TASK REQUIREMENTS:
Report all lines of the records that contain "place".

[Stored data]
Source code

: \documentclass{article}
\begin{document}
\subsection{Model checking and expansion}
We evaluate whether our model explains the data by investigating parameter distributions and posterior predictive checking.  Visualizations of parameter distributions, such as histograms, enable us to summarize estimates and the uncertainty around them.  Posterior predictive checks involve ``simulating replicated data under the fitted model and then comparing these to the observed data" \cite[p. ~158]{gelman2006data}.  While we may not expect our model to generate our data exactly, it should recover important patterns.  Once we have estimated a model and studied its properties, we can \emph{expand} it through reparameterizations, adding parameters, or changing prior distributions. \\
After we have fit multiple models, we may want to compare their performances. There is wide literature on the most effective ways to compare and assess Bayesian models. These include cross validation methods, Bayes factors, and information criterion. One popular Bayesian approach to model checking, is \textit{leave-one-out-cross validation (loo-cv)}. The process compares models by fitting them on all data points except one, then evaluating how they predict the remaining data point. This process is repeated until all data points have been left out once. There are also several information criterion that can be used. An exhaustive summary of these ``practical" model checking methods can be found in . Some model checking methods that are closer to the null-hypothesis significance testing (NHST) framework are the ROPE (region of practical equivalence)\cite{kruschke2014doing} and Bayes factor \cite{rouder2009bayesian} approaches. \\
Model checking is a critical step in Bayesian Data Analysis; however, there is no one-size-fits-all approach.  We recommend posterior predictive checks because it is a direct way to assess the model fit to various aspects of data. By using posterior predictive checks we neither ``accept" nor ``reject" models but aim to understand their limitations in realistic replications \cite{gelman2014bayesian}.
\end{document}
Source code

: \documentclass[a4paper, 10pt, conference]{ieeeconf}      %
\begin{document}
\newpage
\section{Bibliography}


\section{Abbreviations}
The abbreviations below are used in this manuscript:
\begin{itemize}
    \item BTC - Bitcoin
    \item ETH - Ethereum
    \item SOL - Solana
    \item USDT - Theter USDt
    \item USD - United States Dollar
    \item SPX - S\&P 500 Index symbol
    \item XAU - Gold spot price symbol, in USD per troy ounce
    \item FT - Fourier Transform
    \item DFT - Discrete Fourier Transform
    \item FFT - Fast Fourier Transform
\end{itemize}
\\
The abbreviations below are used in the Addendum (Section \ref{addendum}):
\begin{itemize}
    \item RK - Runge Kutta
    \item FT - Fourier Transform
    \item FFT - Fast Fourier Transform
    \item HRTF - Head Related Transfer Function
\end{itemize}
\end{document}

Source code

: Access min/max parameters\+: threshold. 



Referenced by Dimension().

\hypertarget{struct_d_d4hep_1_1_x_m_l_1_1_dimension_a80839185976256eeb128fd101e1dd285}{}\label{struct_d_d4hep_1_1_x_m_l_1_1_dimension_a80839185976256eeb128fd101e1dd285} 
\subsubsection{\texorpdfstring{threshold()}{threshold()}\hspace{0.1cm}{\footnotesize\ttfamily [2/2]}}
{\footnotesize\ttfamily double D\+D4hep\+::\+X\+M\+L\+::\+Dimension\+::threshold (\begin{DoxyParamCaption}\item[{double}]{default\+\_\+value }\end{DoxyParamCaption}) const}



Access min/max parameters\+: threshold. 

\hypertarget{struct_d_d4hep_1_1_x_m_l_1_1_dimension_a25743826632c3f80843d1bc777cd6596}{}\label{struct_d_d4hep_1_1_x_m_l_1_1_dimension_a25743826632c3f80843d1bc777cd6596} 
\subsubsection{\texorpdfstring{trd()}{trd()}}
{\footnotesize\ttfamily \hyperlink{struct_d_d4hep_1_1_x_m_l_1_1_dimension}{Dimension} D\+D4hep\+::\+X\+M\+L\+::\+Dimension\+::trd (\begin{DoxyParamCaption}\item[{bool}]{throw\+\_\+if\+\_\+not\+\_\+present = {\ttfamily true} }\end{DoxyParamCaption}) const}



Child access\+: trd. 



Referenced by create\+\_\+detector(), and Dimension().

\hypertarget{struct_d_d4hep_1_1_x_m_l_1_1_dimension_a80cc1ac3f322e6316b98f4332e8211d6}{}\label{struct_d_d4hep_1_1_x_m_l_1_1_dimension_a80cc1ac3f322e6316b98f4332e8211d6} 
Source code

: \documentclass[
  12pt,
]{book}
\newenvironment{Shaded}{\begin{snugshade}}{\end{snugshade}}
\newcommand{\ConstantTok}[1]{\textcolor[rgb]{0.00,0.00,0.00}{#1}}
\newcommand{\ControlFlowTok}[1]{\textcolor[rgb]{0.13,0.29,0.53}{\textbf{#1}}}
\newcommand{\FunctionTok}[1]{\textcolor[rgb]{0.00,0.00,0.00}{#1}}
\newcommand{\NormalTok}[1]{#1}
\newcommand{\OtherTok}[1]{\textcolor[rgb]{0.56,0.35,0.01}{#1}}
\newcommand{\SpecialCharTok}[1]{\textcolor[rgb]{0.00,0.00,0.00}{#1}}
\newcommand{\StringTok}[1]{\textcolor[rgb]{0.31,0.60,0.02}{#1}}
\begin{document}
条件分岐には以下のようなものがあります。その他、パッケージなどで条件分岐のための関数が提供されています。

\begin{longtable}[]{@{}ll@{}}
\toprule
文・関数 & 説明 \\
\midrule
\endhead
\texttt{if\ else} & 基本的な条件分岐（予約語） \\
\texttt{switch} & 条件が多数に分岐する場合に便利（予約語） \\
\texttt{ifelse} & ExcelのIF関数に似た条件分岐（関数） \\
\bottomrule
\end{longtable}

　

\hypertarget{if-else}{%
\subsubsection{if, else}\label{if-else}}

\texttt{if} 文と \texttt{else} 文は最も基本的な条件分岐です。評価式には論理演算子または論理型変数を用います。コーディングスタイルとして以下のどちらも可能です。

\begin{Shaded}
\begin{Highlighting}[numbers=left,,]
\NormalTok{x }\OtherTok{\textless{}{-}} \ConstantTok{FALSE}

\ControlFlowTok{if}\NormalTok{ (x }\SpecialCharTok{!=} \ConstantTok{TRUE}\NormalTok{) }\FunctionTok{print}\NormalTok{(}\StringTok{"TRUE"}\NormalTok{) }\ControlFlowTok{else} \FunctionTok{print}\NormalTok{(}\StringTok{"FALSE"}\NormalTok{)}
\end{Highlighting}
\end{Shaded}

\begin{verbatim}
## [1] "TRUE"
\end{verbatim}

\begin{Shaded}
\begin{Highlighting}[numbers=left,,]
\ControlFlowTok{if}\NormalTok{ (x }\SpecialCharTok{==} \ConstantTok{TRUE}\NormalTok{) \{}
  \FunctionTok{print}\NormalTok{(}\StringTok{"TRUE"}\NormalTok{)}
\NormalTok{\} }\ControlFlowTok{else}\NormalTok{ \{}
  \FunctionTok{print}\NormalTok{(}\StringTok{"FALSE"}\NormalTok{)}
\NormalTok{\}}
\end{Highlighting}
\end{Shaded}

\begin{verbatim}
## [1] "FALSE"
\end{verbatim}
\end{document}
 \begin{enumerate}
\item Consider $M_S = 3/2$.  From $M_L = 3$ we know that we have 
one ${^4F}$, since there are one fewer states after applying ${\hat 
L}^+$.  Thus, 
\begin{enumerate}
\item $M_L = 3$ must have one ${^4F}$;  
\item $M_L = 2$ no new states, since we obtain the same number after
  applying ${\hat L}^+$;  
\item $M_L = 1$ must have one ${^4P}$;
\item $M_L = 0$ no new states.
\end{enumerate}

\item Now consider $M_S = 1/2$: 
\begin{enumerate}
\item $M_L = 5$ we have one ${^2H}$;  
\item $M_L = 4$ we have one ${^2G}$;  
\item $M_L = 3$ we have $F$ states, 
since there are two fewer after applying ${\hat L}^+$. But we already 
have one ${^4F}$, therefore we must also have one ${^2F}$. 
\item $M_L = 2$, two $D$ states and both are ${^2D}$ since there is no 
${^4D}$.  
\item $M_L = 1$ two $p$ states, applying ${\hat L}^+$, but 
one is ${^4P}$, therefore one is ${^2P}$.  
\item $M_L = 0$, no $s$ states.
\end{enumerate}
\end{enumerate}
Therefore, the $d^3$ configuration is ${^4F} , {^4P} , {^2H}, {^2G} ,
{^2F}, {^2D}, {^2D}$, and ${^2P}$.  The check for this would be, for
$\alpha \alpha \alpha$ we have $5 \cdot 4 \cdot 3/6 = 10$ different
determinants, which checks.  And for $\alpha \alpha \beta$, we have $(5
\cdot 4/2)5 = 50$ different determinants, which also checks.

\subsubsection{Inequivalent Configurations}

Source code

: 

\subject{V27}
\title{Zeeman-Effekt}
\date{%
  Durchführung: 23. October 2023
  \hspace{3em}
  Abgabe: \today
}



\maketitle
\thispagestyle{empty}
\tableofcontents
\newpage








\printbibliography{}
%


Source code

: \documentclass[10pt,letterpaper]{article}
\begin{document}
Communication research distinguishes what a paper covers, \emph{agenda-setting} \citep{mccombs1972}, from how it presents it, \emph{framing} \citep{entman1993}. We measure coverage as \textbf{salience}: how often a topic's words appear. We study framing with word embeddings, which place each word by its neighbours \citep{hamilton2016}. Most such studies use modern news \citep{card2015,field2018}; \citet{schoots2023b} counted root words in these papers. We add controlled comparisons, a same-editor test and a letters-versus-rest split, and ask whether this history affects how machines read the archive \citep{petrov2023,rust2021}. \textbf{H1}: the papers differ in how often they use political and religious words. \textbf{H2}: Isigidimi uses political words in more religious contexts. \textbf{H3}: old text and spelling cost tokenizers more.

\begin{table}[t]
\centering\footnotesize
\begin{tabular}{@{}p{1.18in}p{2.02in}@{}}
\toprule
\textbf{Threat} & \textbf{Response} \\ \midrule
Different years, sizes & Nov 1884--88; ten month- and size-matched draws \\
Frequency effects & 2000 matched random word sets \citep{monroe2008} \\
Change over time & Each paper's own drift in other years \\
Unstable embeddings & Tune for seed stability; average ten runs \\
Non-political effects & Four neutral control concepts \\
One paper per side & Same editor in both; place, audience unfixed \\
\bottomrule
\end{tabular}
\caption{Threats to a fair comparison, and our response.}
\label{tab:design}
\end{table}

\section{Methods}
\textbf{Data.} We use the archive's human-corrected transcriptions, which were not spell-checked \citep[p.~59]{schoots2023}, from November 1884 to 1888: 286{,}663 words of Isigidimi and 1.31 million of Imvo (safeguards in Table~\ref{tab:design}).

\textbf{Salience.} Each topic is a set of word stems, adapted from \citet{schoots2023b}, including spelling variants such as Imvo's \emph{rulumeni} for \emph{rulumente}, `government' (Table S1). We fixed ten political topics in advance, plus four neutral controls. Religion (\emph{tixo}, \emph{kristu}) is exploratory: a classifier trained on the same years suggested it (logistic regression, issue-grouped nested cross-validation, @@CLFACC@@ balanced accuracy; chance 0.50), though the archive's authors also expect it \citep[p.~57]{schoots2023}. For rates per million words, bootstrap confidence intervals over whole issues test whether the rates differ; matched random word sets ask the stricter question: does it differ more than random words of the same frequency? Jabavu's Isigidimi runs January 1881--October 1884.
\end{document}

FINISHED TASK:
Communication research distinguishes what a paper covers, \emph{agenda-setting} \citep{mccombs1972}, from how it presents it, \emph{framing} \citep{entman1993}. We measure coverage as \textbf{salience}: how often a topic's words appear. We study framing with word embeddings, which place each word by its neighbours \citep{hamilton2016}. Most such studies use modern news \citep{card2015,field2018}; \citet{schoots2023b} counted root words in these papers. We add controlled comparisons, a same-editor test and a letters-versus-rest split, and ask whether this history affects how machines read the archive \citep{petrov2023,rust2021}. \textbf{H1}: the papers differ in how often they use political and religious words. \textbf{H2}: Isigidimi uses political words in more religious contexts. \textbf{H3}: old text and spelling cost tokenizers more.
One paper per side & Same editor in both; place, audience unfixed \\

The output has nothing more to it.